All patents related to IEEE standards are listed on the IEEE website:
http://standards.ieee.org/about/sasb/patcom/patents.html
Any companies that have essential patents for an IEEE standard are required to disclose them and give letters of assurances that they will license them to users under FRAND conditions. Samsung did do this.
In my opinion, the terms that Samsung offered were not "Reasonable" and were completely out of line compared to all other license fees associated with IEEE standards. Typically these fees are "one time fees per company, often less than $1000.00 USD". I feel that this causes a "chilling effect" with all existing IEEE standards until IEEE defines what exactly "Reasonable" means. (disclaimer: I am technical editor for two IEEE standards)

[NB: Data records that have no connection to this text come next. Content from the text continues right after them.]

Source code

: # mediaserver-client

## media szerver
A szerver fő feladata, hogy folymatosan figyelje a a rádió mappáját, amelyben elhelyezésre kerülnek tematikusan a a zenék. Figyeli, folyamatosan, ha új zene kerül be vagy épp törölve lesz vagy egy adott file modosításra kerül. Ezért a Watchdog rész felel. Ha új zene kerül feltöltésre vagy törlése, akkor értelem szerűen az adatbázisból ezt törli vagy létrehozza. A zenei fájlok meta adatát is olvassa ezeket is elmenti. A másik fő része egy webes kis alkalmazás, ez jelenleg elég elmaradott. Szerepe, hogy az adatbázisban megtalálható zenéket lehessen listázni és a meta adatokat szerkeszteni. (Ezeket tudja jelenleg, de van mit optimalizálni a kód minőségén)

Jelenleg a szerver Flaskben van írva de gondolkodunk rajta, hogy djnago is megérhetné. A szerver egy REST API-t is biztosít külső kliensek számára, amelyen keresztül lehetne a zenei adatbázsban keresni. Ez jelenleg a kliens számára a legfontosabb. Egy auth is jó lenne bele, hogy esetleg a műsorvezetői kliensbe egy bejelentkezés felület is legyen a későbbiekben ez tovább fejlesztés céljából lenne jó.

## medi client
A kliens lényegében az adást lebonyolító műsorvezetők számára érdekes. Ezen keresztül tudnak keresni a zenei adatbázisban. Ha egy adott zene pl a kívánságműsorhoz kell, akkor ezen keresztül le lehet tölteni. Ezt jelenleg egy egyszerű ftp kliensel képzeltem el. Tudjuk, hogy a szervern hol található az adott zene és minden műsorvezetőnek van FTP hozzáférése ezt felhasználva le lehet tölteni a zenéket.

Of course that in itself can be a huge problem for GPL and any open source implementations - for instance see the patents that Samsung has on Precision Time Protocol ( http://standards.ieee.org/about/sasb/patcom/loa-1588-samsung-12apr2007.pdf ) which were blocking RedHat from releasing ptpd: https://bugzilla.redhat.com/show_bug.cgi?id=556611 - It looks like in this ptpd case, Samsung was reasonable and allows people to do time stamping of packets for free as in GPL.
Regardless of my opinions, ITC said the fees to Apple were reasonable. I guess here the government steps in and says that the fees still stand but the ruling can't block the shipment of devices.